The company, which is already in the middle of a restructuring, has decided to end all development of televisions and withdraw from the market by March next year, it said on Thursday while announcing quarterly results.
Going forward Pioneer said there are “no prospects for improving profitability” of its TV and display business and it would concentrate its home electronics operations on the audio, DJ equipment, and cable TV set-top box sectors.
However, the company’s main focus will be elsewhere.
“Pioneer aims to transform itself into an enterprise centered on the car electronics business,” the company said in a statement.

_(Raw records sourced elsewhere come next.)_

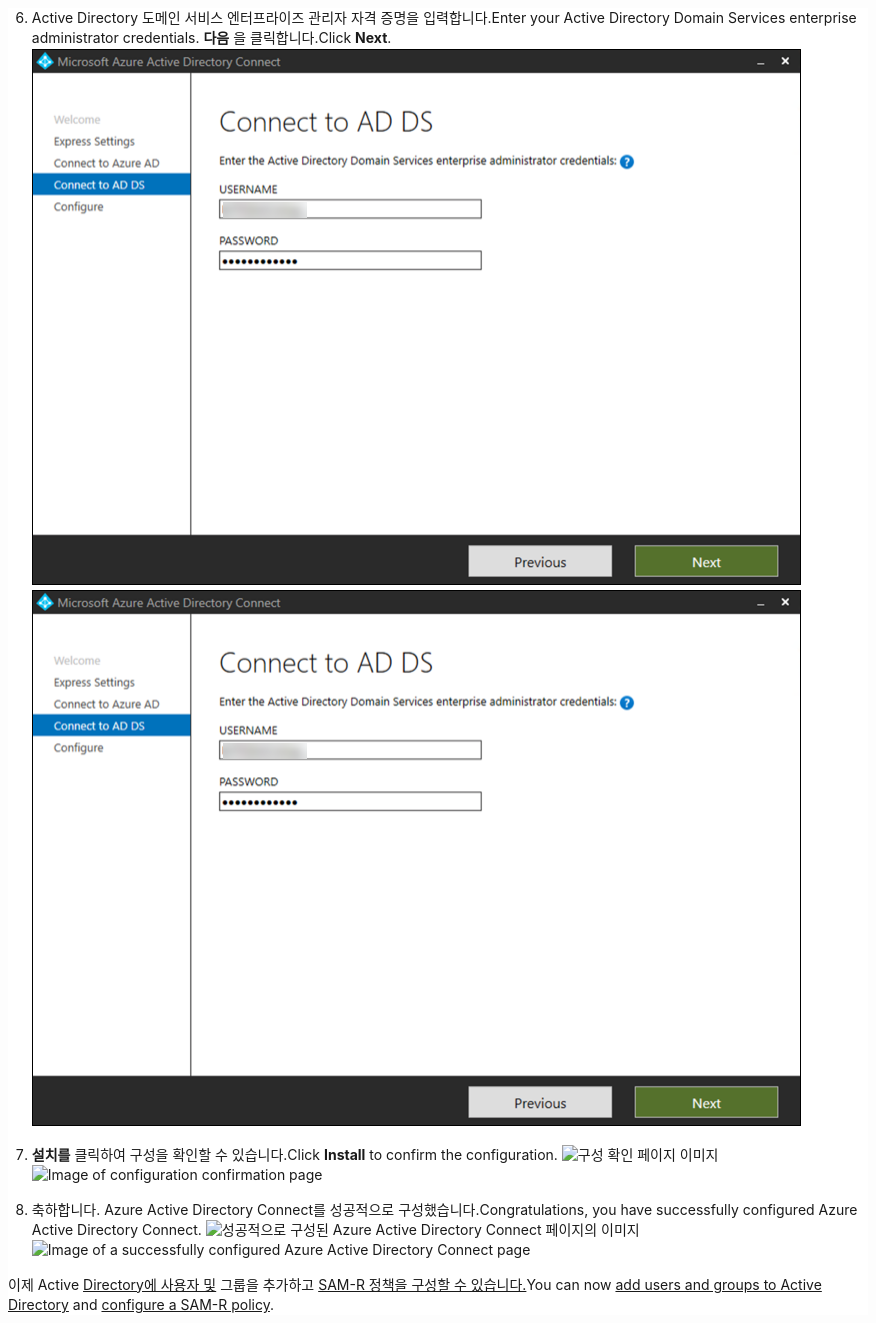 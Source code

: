 6. <span data-ttu-id="f7ab3-166">Active Directory 도메인 서비스 엔터프라이즈 관리자 자격 증명을 입력합니다.</span><span class="sxs-lookup"><span data-stu-id="f7ab3-166">Enter your Active Directory Domain Services enterprise administrator credentials.</span></span> <span data-ttu-id="f7ab3-167">**다음** 을 클릭합니다.</span><span class="sxs-lookup"><span data-stu-id="f7ab3-167">Click **Next**.</span></span>
<span data-ttu-id="f7ab3-168">![자격 증명을 입력해야 하는 AD DS에 연결 이미지](../../media/mtp-eval-6.png)</span><span class="sxs-lookup"><span data-stu-id="f7ab3-168">![Image of Connect to AD DS page where you should enter your credentials](../../media/mtp-eval-6.png)</span></span> <br>

7. <span data-ttu-id="f7ab3-169">**설치를** 클릭하여 구성을 확인할 수 있습니다.</span><span class="sxs-lookup"><span data-stu-id="f7ab3-169">Click **Install** to confirm the configuration.</span></span>
<span data-ttu-id="f7ab3-170">![구성 확인 페이지 이미지](../../media/mtp-eval-7.png)</span><span class="sxs-lookup"><span data-stu-id="f7ab3-170">![Image of configuration confirmation page](../../media/mtp-eval-7.png)</span></span> <br>

8. <span data-ttu-id="f7ab3-171">축하합니다. Azure Active Directory Connect를 성공적으로 구성했습니다.</span><span class="sxs-lookup"><span data-stu-id="f7ab3-171">Congratulations, you have successfully configured Azure Active Directory Connect.</span></span>
<span data-ttu-id="f7ab3-172">![성공적으로 구성된 Azure Active Directory Connect 페이지의 이미지](../../media/mtp-eval-8.png)</span><span class="sxs-lookup"><span data-stu-id="f7ab3-172">![Image of a successfully configured Azure Active Directory Connect page](../../media/mtp-eval-8.png)</span></span> <br>

<span data-ttu-id="f7ab3-173">이제 Active [Directory에 사용자 및](https://docs.microsoft.com/azure-advanced-threat-protection/atp-playbook-setup-lab#bkmk_hydrate) 그룹을 추가하고 [SAM-R 정책을 구성할 수 있습니다.](https://docs.microsoft.com/azure-advanced-threat-protection/atp-playbook-setup-lab#configure-sam-r-capabilities-from-contosodc)</span><span class="sxs-lookup"><span data-stu-id="f7ab3-173">You can now [add users and groups to Active Directory](https://docs.microsoft.com/azure-advanced-threat-protection/atp-playbook-setup-lab#bkmk_hydrate) and [configure a SAM-R policy](https://docs.microsoft.com/azure-advanced-threat-protection/atp-playbook-setup-lab#configure-sam-r-capabilities-from-contosodc).</span></span>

Pioneer last made an annual operating profit in its home electronics business in the 2004 fiscal year, which was the period from April 2003 to March 2004. It reported a slim profit of ¥4 billion yen (US$44 million) but in subsequent years posted loss after loss. In the first nine months of this year, the home electronics business racked up an operating loss of ¥24 billion.
The restructuring efforts announced on Thursday will see Pioneer reduce by one third its 30 production companies worldwide, overhaul its sales operations and resize its headquarters and research and development operations. Through these measures the company will cut around 6,000 full-time jobs and an additional 4,000 temporary staff. It revealed that executive pay has been cut since July and from February will be reduced by between 20 percent and 50 percent until March 2011. The company will also not pay bonuses to executives.

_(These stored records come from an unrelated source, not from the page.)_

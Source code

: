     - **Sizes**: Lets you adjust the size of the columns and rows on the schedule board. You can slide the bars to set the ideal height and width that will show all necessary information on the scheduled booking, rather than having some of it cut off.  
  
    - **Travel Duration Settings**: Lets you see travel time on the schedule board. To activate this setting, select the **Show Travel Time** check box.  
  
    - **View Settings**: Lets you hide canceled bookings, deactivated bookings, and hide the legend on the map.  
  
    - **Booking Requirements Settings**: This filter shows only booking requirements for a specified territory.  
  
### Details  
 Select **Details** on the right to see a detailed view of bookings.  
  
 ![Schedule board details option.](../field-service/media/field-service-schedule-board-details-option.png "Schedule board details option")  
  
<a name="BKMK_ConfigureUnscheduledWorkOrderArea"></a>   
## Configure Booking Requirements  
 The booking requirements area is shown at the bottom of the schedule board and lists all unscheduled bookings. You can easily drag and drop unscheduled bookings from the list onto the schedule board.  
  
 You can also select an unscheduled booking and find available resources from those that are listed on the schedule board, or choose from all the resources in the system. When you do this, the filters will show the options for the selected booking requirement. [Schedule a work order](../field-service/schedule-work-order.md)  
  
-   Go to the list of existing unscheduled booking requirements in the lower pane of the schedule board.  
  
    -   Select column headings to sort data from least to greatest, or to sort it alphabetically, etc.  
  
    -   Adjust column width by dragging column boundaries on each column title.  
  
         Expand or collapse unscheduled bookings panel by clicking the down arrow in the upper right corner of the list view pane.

In the last three months of the year, the company reported a net loss of ¥26 billion as sales dropped 38 percent compared to the same period in 2007 to ¥131 billion. Revenue at its home electronics business, which includes its TV operations, was almost halved compared to 2007.
Pioneer also revised its earnings outlook for the full fiscal year to the end of March. It now expects to record a net loss of ¥130 billion, worse than the ¥78 billion previously forecast and well down on the ¥18 billion loss it recorded last year. Sales are expected to be ¥560 billion against ¥774 billion last year.